Self-SuperFlow: Self-supervised Scene Flow Prediction in Stereo Sequences
This addresses the challenge of limited labeled data for scene flow prediction in computer vision, offering a self-supervised approach that reduces reliance on synthetic data, though it is incremental as it extends existing self-supervised techniques to this specific task.
The paper tackles the problem of scene flow prediction in stereo sequences by introducing a self-supervised loss based on the Census transform and occlusion-aware bidirectional displacements, eliminating the need for dense ground truth annotations. It outperforms supervised pre-training on the KITTI benchmark with improved generalization and faster convergence.
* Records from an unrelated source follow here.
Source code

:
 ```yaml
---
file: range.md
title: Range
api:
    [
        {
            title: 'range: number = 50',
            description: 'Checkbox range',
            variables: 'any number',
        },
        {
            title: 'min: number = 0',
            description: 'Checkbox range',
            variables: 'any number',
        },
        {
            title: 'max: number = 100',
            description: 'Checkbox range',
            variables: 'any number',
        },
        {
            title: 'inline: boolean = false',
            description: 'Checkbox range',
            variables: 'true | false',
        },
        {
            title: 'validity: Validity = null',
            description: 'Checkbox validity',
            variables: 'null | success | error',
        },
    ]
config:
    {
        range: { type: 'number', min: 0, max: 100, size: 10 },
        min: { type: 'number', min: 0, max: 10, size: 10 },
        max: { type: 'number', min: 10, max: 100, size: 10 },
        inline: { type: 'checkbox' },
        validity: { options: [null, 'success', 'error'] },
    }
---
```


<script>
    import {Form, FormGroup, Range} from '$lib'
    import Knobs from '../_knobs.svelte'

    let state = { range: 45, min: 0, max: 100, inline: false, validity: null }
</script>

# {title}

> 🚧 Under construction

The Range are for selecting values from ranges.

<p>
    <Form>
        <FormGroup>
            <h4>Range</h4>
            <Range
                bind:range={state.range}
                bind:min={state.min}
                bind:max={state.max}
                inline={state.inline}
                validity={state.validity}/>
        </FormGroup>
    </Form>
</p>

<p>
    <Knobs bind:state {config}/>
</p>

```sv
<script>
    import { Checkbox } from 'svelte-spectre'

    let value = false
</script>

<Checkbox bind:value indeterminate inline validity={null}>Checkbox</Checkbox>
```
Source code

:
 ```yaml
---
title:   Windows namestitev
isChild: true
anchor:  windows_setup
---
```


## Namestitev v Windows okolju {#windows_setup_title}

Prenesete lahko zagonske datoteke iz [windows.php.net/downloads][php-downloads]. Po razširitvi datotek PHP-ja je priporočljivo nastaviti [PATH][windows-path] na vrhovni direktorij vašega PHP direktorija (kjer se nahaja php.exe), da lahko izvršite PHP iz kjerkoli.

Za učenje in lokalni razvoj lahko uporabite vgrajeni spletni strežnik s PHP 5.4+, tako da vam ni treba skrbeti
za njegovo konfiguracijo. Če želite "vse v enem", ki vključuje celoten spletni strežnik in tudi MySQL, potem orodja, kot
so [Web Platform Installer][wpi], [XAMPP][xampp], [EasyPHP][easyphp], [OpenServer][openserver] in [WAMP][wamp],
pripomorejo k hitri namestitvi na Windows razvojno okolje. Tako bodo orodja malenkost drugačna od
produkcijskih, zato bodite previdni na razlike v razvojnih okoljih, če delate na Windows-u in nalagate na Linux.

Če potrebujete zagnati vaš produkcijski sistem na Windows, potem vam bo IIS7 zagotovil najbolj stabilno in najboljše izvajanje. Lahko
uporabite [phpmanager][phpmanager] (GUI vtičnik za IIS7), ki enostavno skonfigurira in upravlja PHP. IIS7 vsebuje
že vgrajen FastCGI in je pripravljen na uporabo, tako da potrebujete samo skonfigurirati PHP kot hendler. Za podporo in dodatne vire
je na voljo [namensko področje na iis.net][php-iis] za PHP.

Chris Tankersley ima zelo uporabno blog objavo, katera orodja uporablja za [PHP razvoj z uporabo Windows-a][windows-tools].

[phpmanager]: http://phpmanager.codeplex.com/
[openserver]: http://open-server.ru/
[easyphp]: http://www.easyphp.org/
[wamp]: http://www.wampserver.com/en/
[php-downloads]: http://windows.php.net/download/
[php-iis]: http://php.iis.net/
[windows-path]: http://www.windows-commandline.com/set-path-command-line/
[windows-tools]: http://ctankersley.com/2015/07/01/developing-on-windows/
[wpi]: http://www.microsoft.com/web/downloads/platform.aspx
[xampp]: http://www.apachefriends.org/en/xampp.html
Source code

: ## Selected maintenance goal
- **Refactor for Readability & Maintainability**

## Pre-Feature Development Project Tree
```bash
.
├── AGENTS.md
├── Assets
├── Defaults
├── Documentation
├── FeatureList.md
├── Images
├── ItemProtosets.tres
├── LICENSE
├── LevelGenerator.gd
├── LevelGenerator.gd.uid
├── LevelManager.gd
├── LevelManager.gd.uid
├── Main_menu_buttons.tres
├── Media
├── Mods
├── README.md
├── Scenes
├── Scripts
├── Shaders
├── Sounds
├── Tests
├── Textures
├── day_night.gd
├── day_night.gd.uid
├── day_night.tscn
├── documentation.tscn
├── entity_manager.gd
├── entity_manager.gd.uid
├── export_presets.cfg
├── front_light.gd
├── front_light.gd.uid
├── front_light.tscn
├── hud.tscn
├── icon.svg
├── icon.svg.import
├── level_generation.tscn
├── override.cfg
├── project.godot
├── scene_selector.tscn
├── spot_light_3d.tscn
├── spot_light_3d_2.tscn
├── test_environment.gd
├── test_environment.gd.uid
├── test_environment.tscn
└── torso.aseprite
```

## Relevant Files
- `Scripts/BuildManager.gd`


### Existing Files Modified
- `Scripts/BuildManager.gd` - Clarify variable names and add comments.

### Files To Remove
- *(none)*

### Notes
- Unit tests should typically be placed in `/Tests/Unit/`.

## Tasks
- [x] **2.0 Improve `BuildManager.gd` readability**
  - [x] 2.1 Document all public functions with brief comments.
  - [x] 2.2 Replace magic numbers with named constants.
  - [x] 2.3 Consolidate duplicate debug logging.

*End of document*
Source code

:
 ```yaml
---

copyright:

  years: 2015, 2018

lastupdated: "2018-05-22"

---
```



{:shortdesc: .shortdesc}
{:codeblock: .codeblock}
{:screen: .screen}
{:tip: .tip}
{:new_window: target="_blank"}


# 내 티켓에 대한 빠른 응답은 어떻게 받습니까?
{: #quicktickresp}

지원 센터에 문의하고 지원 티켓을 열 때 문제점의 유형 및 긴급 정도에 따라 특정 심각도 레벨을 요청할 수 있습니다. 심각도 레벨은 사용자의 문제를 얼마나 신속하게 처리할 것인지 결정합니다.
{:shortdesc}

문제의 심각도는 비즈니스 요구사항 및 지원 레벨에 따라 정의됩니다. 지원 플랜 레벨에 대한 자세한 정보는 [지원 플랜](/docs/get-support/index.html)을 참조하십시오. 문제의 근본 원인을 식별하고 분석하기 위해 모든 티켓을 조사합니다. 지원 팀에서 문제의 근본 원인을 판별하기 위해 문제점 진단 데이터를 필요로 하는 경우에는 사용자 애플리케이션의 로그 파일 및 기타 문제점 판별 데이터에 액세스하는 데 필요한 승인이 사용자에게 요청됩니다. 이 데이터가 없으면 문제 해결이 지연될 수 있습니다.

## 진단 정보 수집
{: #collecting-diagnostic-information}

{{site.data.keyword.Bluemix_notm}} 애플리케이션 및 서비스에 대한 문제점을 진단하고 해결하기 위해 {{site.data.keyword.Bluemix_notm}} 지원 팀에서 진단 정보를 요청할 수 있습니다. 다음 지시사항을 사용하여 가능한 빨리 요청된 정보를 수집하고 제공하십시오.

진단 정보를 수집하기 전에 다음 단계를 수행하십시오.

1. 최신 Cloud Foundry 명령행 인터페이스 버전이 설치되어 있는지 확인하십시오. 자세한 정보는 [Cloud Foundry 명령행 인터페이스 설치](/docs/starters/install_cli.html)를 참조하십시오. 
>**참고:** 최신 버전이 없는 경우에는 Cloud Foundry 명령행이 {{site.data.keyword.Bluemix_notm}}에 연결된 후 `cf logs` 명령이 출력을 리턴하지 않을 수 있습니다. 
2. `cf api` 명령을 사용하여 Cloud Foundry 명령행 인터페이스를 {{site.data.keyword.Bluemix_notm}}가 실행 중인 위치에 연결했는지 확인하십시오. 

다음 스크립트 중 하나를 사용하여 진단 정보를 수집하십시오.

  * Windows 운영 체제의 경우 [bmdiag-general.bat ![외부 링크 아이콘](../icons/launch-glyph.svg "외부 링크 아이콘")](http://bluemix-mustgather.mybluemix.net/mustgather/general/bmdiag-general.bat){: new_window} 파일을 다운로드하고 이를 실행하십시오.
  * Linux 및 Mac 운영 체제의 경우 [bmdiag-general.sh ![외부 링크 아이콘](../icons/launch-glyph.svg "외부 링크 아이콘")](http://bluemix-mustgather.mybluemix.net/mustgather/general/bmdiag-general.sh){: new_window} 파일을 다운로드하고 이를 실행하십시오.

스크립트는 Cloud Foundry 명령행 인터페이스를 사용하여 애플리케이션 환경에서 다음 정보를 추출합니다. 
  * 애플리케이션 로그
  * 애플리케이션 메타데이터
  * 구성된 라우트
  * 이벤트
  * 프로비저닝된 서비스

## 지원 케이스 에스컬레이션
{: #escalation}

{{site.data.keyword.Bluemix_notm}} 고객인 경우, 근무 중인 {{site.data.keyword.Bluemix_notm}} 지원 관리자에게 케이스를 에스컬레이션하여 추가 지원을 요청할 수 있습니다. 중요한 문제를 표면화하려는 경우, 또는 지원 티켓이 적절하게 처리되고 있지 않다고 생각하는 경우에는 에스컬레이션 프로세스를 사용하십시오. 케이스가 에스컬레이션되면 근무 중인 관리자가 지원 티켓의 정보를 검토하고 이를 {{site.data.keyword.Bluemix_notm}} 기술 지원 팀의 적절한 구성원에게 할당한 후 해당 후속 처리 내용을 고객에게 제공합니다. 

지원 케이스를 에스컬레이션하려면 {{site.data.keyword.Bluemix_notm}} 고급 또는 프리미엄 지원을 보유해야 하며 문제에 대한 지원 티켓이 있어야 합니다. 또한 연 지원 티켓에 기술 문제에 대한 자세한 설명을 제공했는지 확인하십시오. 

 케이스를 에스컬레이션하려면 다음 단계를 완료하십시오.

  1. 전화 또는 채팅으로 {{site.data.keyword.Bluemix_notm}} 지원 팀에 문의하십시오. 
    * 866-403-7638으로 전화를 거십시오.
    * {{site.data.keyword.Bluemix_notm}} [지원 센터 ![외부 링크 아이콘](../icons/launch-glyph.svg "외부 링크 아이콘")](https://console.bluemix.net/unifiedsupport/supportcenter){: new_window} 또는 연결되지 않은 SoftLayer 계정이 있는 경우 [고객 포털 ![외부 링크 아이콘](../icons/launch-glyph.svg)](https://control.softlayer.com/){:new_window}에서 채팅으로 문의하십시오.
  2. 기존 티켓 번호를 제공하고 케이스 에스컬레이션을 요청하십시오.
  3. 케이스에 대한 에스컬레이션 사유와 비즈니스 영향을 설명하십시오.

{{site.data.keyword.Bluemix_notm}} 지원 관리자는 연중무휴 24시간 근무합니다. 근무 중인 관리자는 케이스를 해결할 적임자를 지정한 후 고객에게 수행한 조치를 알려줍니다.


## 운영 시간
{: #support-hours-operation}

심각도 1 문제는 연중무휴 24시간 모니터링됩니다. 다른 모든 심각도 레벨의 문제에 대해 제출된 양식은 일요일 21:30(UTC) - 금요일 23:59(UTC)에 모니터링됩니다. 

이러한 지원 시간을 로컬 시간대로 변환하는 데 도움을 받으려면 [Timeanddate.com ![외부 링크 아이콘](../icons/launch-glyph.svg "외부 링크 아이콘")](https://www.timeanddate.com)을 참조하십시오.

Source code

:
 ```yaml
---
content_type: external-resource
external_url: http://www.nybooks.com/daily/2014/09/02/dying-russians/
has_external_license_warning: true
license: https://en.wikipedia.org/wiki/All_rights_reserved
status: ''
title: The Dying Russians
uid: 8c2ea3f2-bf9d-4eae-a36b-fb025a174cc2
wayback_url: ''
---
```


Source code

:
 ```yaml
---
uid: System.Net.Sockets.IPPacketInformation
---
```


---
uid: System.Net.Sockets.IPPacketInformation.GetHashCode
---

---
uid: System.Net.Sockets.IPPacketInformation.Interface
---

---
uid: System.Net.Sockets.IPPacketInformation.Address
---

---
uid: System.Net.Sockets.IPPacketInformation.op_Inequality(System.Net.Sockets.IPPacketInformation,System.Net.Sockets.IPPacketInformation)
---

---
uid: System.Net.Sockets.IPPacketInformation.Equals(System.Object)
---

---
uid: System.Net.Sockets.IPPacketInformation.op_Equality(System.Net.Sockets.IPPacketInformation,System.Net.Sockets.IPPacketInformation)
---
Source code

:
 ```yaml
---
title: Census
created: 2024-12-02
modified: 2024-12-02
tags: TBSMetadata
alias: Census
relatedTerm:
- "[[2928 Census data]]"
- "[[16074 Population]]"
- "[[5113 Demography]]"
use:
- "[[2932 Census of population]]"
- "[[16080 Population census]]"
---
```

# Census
In recent years, deep neural networks showed their exceeding capabilities in addressing many computer vision tasks including scene flow prediction. However, most of the advances are dependent on the availability of a vast amount of dense per pixel ground truth annotations, which are very difficult to obtain for real life scenarios. Therefore, synthetic data is often relied upon for supervision, resulting in a representation gap between the training and test data. Even though a great quantity of unlabeled real world data is available, there is a huge lack in self-supervised methods for scene flow prediction. Hence, we explore the extension of a self-supervised loss based on the Census transform and occlusion-aware bidirectional displacements for the problem of scene flow prediction. Regarding the KITTI scene flow benchmark, our method outperforms the corresponding supervised pre-training of the same network and shows improved generalization capabilities while achieving much faster convergence.